** Opening Provided records block **

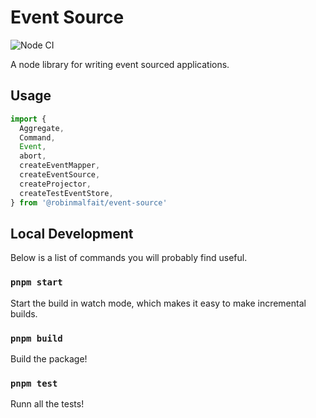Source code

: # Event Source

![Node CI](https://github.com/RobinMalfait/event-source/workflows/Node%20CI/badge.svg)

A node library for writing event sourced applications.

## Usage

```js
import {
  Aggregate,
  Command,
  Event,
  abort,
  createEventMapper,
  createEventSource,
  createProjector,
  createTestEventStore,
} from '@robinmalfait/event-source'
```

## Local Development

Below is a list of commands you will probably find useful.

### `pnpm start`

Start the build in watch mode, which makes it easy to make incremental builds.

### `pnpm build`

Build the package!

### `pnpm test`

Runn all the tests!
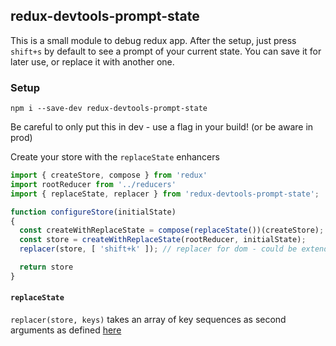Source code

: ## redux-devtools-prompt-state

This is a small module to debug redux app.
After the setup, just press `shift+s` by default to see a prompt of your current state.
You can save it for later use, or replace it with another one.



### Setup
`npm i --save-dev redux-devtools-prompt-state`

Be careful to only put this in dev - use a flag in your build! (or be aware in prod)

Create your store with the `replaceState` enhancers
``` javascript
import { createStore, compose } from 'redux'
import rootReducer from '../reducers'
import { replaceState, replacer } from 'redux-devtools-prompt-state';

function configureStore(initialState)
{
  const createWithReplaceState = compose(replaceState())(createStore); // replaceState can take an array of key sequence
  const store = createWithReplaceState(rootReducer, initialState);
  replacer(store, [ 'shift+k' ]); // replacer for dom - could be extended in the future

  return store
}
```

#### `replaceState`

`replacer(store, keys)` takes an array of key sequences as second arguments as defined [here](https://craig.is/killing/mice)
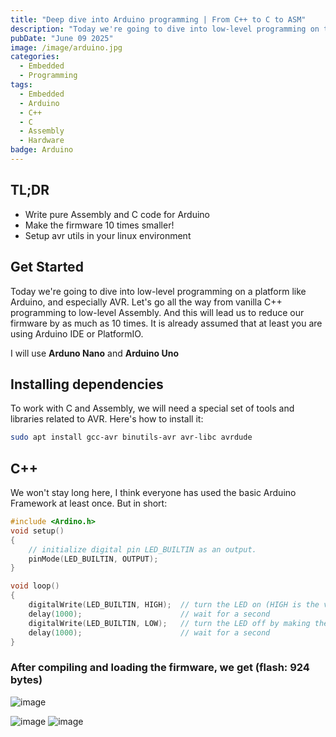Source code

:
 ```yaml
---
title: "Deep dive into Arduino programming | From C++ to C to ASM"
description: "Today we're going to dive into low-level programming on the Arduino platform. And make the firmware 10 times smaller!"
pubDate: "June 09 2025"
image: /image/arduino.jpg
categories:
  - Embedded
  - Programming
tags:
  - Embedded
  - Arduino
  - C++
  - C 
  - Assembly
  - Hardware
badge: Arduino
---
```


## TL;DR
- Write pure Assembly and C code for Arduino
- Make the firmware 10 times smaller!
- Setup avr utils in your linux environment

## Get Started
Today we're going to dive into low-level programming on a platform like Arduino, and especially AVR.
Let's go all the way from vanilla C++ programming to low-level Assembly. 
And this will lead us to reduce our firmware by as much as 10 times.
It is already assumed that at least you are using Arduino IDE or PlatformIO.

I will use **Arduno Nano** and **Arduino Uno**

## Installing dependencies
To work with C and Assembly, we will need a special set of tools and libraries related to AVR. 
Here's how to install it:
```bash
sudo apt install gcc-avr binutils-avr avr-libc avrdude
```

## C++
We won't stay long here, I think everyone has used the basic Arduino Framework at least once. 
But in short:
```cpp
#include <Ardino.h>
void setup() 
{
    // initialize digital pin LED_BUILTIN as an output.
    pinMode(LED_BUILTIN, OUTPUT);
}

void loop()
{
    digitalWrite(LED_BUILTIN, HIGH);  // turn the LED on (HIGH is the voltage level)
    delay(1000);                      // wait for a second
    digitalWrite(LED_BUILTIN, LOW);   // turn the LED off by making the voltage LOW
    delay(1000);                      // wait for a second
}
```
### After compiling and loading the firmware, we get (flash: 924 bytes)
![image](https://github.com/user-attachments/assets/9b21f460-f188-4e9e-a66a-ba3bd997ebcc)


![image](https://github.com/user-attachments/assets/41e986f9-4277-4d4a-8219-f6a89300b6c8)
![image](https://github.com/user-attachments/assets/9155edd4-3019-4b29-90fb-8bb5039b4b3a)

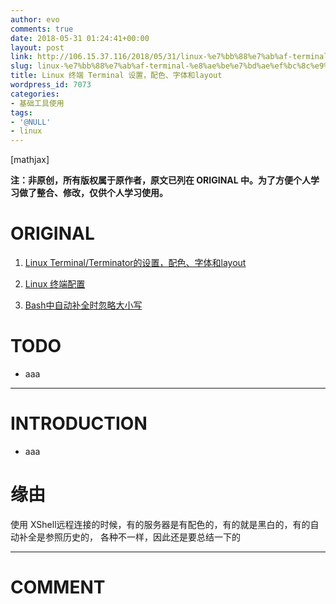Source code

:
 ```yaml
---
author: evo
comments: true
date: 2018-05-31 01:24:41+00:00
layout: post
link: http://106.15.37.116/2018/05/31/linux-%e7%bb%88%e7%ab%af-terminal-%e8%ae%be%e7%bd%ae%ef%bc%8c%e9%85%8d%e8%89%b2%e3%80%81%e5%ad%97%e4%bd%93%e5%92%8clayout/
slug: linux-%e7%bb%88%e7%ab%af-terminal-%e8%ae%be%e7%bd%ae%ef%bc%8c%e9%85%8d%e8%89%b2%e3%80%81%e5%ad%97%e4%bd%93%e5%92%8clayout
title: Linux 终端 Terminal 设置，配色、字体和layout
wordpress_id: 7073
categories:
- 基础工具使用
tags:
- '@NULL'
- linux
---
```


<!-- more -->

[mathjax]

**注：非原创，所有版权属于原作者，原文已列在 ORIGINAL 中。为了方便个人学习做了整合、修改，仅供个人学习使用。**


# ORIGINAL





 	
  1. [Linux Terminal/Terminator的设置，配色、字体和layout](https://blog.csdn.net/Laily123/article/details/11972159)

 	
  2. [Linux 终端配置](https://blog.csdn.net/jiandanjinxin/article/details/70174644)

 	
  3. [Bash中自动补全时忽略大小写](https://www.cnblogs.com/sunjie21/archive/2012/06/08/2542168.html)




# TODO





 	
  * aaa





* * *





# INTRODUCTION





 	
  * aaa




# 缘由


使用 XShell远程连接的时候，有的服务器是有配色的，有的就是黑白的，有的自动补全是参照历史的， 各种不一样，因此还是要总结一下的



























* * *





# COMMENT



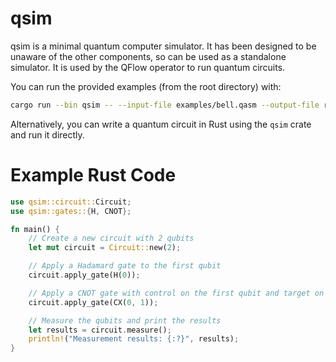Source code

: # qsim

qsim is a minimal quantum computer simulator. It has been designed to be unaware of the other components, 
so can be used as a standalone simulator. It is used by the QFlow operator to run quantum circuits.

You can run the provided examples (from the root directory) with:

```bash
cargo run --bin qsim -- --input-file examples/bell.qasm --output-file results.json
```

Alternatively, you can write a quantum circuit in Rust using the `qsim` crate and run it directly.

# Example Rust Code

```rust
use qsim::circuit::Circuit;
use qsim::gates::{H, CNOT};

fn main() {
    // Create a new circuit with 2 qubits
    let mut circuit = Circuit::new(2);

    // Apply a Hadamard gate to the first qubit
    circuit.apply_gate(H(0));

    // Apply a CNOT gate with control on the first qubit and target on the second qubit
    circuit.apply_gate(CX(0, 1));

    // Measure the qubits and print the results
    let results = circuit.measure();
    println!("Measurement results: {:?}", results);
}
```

** Closing Provided records block **

What needs to be done: Note every line above where the string "user" shows up, and copy those lines.

Output below:
![image](https://github.com/user-attachments/assets/9b21f460-f188-4e9e-a66a-ba3bd997ebcc)
![image](https://github.com/user-attachments/assets/41e986f9-4277-4d4a-8219-f6a89300b6c8)
![image](https://github.com/user-attachments/assets/9155edd4-3019-4b29-90fb-8bb5039b4b3a)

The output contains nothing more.